However, in the architecture described above, side-entrance jumps can be implemented relatively efficiently. As described above, cache synchronization is not a significant issue for the instruction cache-less architecture. With respect to temporary variables, in one approach, the scheduler simply invalidates the temporary data, resulting in reloading of temporaries for the parent domain and re-computing the parallel operations that were already being scheduled. This is in fact similar to how a single processor would have to operate if it has no stack. In an alternative approach, the invoked domain is not allowed to remove any temporaries. It must preserve them. Nor is it allowed to reuse the scratch pad already in use. It must operate within the available empty slots. In a third approach, the branching instruction can operate freely on the condition that it synchronizes the temporaries to the same state they would have been in had branching not occurred. In the current VLIW architecture, this synchronization can be performed without regards for the program and temporary content as this is an architectural phenomenon, in contrast to the first aforementioned approach which requires excessive bookkeeping algorithms to be correct. An additional advantage is that either of these latter two approaches can be implemented without hardware change to the VLIW simulation processor and the compiler can select the better approach for any given situation.

One advantage of the efficient support of non-synthesizable tasks and branching is that the compiler can create larger regions, which generally results in more efficient scheduling.
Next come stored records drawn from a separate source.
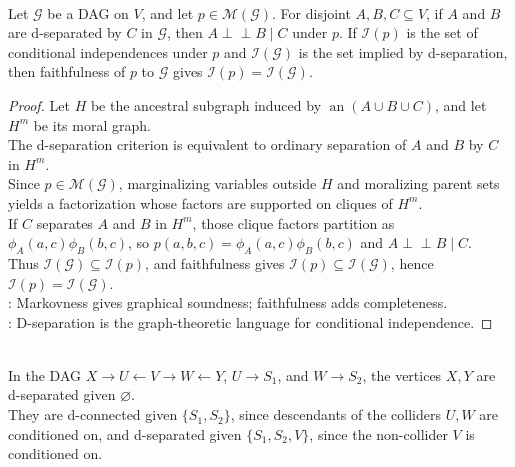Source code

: \begin{theorem} \label{thm:d-separation-conditional-independence-reading} \\
Let $\mathcal{G}$ be a DAG on $V$, and let $p\in\mathcal{M}(\mathcal{G})$.
For disjoint $A,B,C\subseteq V$, if $A$ and $B$ are d-separated by $C$ in $\mathcal{G}$, then $A\perp\!\!\!\perp B\mid C$ under $p$.
If $\mathcal{I}(p)$ is the set of conditional independences under $p$ and $\mathcal{I}(\mathcal{G})$ is the set implied by d-separation, then faithfulness of $p$ to $\mathcal{G}$ gives $\mathcal{I}(p)=\mathcal{I}(\mathcal{G})$.
\begin{proof} Let $H$ be the ancestral subgraph induced by $\operatorname{an}(A\cup B\cup C)$, and let $H^m$ be its moral graph.\\
The d-separation criterion is equivalent to ordinary separation of $A$ and $B$ by $C$ in $H^m$.\\
Since $p\in\mathcal{M}(\mathcal{G})$, marginalizing variables outside $H$ and moralizing parent sets yields a factorization whose factors are supported on cliques of $H^m$.\\
If $C$ separates $A$ and $B$ in $H^m$, those clique factors partition as $\phi_A(a,c)\phi_B(b,c)$, so $p(a,b,c)=\phi_A(a,c)\phi_B(b,c)$ and $A\perp\!\!\!\perp B\mid C$.\\
Thus $\mathcal{I}(\mathcal{G})\subseteq\mathcal{I}(p)$, and faithfulness gives $\mathcal{I}(p)\subseteq\mathcal{I}(\mathcal{G})$, hence $\mathcal{I}(p)=\mathcal{I}(\mathcal{G})$.\\
: Markovness gives graphical soundness; faithfulness adds completeness.\\
: D-separation is the graph-theoretic language for conditional independence.
\end{proof}
\end{theorem}

\begin{example} \label{ex:collider-descendant-d-separation} \\
In the DAG $X\to U\leftarrow V\to W\leftarrow Y$, $U\to S_1$, and $W\to S_2$, the vertices $X,Y$ are d-separated given $\varnothing$.\\
They are d-connected given $\{S_1,S_2\}$, since descendants of the colliders $U,W$ are conditioned on, and d-separated given $\{S_1,S_2,V\}$, since the non-collider $V$ is conditioned on.
\end{example}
VLIW scheduling generally includes region formation and schedule construction. Traditionally, a region is a group of domains that can only be entered from the top. Region formation includes partitioning the program/design into regions and parallelizing the execution of instructions in the region. Schedule construction includes compacting the scheduling for the region (i.e., scheduling the program/design) and connecting the regions in the program/design (i.e., add the control logic).
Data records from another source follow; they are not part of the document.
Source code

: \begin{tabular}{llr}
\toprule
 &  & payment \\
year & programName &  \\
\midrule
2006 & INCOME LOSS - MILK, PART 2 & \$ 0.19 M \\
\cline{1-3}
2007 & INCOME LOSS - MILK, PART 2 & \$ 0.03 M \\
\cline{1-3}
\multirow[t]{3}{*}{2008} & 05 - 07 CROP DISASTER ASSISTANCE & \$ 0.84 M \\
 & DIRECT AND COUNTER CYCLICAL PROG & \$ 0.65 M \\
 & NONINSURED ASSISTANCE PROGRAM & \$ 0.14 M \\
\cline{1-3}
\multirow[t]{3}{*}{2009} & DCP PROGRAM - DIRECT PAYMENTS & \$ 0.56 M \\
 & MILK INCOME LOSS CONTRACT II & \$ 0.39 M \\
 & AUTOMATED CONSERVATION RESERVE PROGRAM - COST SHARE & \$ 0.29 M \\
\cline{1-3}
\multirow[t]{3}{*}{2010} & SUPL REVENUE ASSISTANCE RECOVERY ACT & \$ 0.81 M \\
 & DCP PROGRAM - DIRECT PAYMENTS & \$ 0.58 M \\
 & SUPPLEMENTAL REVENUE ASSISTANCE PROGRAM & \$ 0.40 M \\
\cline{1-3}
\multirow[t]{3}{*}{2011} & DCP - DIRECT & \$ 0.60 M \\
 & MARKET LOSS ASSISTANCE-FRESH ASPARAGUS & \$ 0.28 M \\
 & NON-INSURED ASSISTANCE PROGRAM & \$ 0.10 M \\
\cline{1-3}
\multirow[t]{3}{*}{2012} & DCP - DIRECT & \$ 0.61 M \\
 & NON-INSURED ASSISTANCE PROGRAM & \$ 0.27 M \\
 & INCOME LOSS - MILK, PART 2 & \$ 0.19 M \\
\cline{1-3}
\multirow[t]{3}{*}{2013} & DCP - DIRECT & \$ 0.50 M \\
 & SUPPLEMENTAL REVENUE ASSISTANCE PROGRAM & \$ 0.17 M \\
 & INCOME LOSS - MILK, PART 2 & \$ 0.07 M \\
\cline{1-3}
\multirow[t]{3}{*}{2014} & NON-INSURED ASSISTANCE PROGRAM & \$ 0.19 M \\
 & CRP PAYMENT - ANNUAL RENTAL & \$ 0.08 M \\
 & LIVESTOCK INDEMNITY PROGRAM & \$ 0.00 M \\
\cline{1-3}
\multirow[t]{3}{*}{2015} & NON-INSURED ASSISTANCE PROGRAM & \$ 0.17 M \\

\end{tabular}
Traditional VLIW architectures have difficulty with and typically do not support side-entrance jumps into a region (or, in logic simulation acceleration terms, the basic block for the execution of non-synthesizable tasks) due to the synchronization problem. Although many techniques have been proposed, as far as the inventors are aware, none allow arbitrary side-entrance into a region. As a result, traditional VLIW schedulers typically must break a program into separate regions if either a side-entrance jump or a non-synthesizable task is encountered. However, the VLIW approach described above can handle both of these and, as a result, the corresponding scheduler can create larger regions resulting in greater scheduling efficiency (i.e., greater instruction level parallelism). In fact, regions can form arbitrary boundaries, enabled by multiple side-entrance points, and compiler optimization can be applied for further efficiency. This is a significant departure from traditional VLIW scheduling, whether statically or dynamically executed, leading to a higher level of ILP (instruction level parallelism).
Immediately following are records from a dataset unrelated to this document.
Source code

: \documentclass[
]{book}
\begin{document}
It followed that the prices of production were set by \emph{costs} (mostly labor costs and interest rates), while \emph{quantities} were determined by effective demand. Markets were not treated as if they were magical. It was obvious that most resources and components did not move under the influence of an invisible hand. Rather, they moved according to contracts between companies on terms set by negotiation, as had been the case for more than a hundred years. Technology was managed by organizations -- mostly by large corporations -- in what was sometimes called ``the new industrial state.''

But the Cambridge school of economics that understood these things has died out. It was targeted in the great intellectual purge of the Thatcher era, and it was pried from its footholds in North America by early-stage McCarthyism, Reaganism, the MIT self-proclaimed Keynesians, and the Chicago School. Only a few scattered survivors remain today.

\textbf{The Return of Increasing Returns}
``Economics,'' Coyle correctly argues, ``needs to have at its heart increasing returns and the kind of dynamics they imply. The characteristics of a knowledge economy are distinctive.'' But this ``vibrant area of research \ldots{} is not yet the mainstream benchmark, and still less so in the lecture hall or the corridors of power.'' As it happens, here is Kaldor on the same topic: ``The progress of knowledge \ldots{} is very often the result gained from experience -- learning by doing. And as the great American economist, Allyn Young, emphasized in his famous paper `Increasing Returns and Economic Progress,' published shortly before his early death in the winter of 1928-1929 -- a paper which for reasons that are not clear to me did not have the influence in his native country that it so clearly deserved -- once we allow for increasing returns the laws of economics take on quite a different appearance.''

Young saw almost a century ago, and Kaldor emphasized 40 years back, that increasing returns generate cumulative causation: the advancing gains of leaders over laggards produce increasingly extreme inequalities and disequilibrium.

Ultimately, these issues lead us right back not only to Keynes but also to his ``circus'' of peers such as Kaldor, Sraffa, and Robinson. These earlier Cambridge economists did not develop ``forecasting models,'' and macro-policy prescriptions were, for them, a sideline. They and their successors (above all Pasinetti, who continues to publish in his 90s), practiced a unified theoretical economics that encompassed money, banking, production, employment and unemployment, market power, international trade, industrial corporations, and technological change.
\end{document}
Region formation can be viewed as making tradeoffs between schedule instructions and control instructions. Schedule instructions can be thought of as different domains (which will be referred to as execution domains) and control instructions can be thought of as the various jump instructions. In traditional VLIW scheduling, a control instruction causes a region to be broken into multiple, smaller regions (e.g., to avoid cache coherency issues). However, it is generally desirable to increase the size of regions in order to increase computational efficiency for VLIW scheduling. In contrast, under the current architecture, the VLIW processor reads each instruction directly from off-chip memory. Since the on-chip instruction cache has been eliminated (and therefore also the cache coherence problem), this allows scheduling of jumps from one execution domain to another execution domain with almost no cost. In other words, VLIW efficiency does not depend as much on the size of the execution domain. A region can be made up out of many execution domains. In this case, the path through the execution domains, the trace, can be dynamically adjusted to only execute the trace that, under dynamic control, happens to be activated. All other traces are not executed.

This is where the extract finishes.